Personal information
- Full name: Andrew McCulloch
- Date of birth: 3 January 1950 (age 76)
- Place of birth: Northampton, England
- Position: Centre forward

Youth career
- Fleet Town
- 19??–1970: Walton & Hersham

Senior career*
- Years: Team / Apps / (Gls)
- 1970–1972: Queens Park Rangers / 41 / (10)
- 1972–1974: Cardiff City / 58 / (24)
- 1974–1976: Oxford United / 41 / (9)
- 1976–1979: Brentford / 127 / (48)
- 1978: → Oakland Stompers (loan) / 18 / (3)
- 1979–1983: Sheffield Wednesday / 125 / (44)
- 1983–1984: Crystal Palace / 25 / (3)
- 1984–1985: Aldershot / 16 / (2)
- Total:  / 433 / (140)

International career
- 1973: Scotland U23 / 1 / (0)

Managerial career
- 19??–2008: Esher United

= Andrew McCulloch (footballer) =

English footballer (born 1950)

Andrew McCulloch (born 3 January 1950) is an English former professional footballer who played for Queens Park Rangers, Cardiff City, Oxford United, Brentford, Sheffield Wednesday, Crystal Palace and Aldershot. He played a total of 475 games in all competitions for his seven league clubs, scoring 153 goals in a career which lasted from 1970 until 1985. McCulloch was a centre forward in the "target man" mould, being 6 ft 2in (1.88 m) tall, he was good in the air, using his strong physique to hold off defenders and lay the ball off to teammates. He made one appearance for the Scotland national under 23 team.
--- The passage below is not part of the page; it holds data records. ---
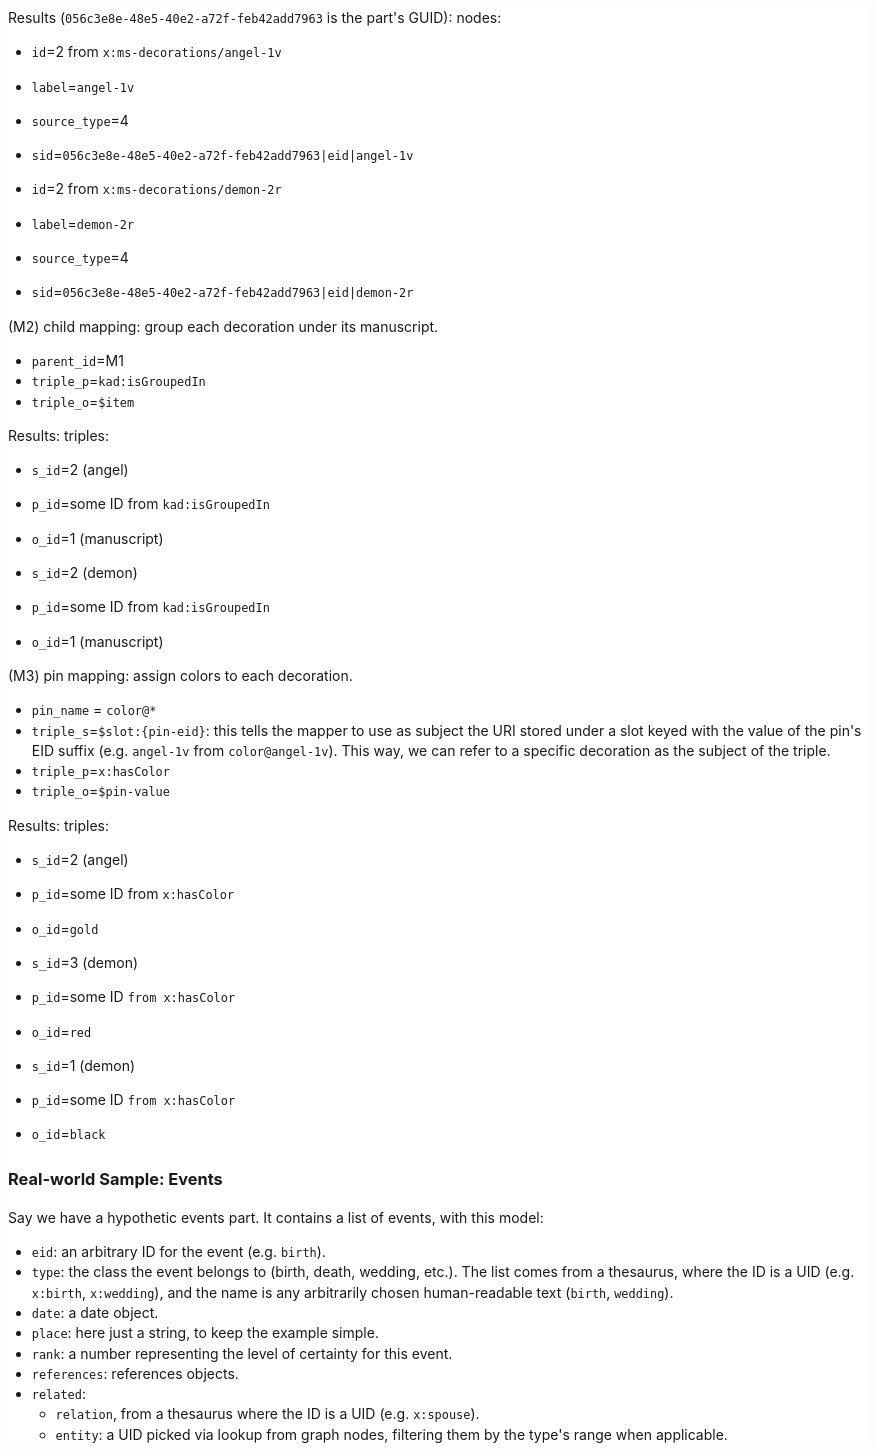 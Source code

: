 Results (`056c3e8e-48e5-40e2-a72f-feb42add7963` is the part's GUID): nodes:

- `id`=2 from `x:ms-decorations/angel-1v`
- `label`=`angel-1v`
- `source_type`=4
- `sid`=`056c3e8e-48e5-40e2-a72f-feb42add7963|eid|angel-1v`

- `id`=2 from `x:ms-decorations/demon-2r`
- `label`=`demon-2r`
- `source_type`=4
- `sid`=`056c3e8e-48e5-40e2-a72f-feb42add7963|eid|demon-2r`

(M2) child mapping: group each decoration under its manuscript.

- `parent_id`=M1
- `triple_p`=`kad:isGroupedIn`
- `triple_o`=`$item`

Results: triples:

- `s_id`=2 (angel)
- `p_id`=some ID from `kad:isGroupedIn`
- `o_id`=1 (manuscript)

- `s_id`=2 (demon)
- `p_id`=some ID from `kad:isGroupedIn`
- `o_id`=1 (manuscript)

(M3) pin mapping: assign colors to each decoration.

- `pin_name` = `color@*`
- `triple_s`=`$slot:{pin-eid}`: this tells the mapper to use as subject the URI stored under a slot keyed with the value of the pin's EID suffix (e.g. `angel-1v` from `color@angel-1v`). This way, we can refer to a specific decoration as the subject of the triple.
- `triple_p`=`x:hasColor`
- `triple_o`=`$pin-value`

Results: triples:

- `s_id`=2 (angel)
- `p_id`=some ID from `x:hasColor`
- `o_id`=`gold`

- `s_id`=3 (demon)
- `p_id`=some ID `from x:hasColor`
- `o_id`=`red`

- `s_id`=1 (demon)
- `p_id`=some ID `from x:hasColor`
- `o_id`=`black`

### Real-world Sample: Events

Say we have a hypothetic events part. It contains a list of events, with this model:

- `eid`: an arbitrary ID for the event (e.g. `birth`).
- `type`: the class the event belongs to (birth, death, wedding, etc.). The list comes from a thesaurus, where the ID is a UID (e.g. `x:birth`, `x:wedding`), and the name is any arbitrarily chosen human-readable text (`birth`, `wedding`).
- `date`: a date object.
- `place`: here just a string, to keep the example simple.
- `rank`: a number representing the level of certainty for this event.
- `references`: references objects.
- `related`:
  - `relation`, from a thesaurus where the ID is a UID (e.g. `x:spouse`).
  - `entity`: a UID picked via lookup from graph nodes, filtering them by the type's range when applicable.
McCulloch was born in Northampton on 3 January 1950. He was the son of Adam McCulloch who played over 200 league games for Northampton Town, Shrewsbury Town and Aldershot. Andy was brought up in Hampshire, the family moving there when his father signed for Aldershot in 1953. On leaving school he attended university and obtained a Civil engineering degree before playing full-time football.

==Playing career==
Andy McCulloch first made a name for himself as a teenager playing for Fleet Town in the Hampshire League and was subsequently invited for a trial at Tottenham Hotspur. However nothing came of the Tottenham connection and he signed for non-League Walton & Hersham being part of the team which won the Athenian League title in the 1968–69 season. McCulloch was spotted by Queens Park Rangers manager Les Allen and he signed for Rangers in October 1970.

===Queens Park Rangers===
The 20-year-old McCulloch made his Rangers debut immediately, replacing Frank Saul in the team, playing in a 5–2 home win over Birmingham City on 17 October 1970 and scoring the fifth goal. He did not actually get paid for that debut match as he was still registered as an amateur, his professional registration coming through a few days later. McCulloch was never a regular member of the Rangers team over the next two years, making 30 starts in League matches. His days at Rangers were numbered when they bolstered their forward line by signing Stan Bowles and Don Givens for the start of the 1972–73 season and he was sold to Cardiff City for a fee of £45,000 in October 1972.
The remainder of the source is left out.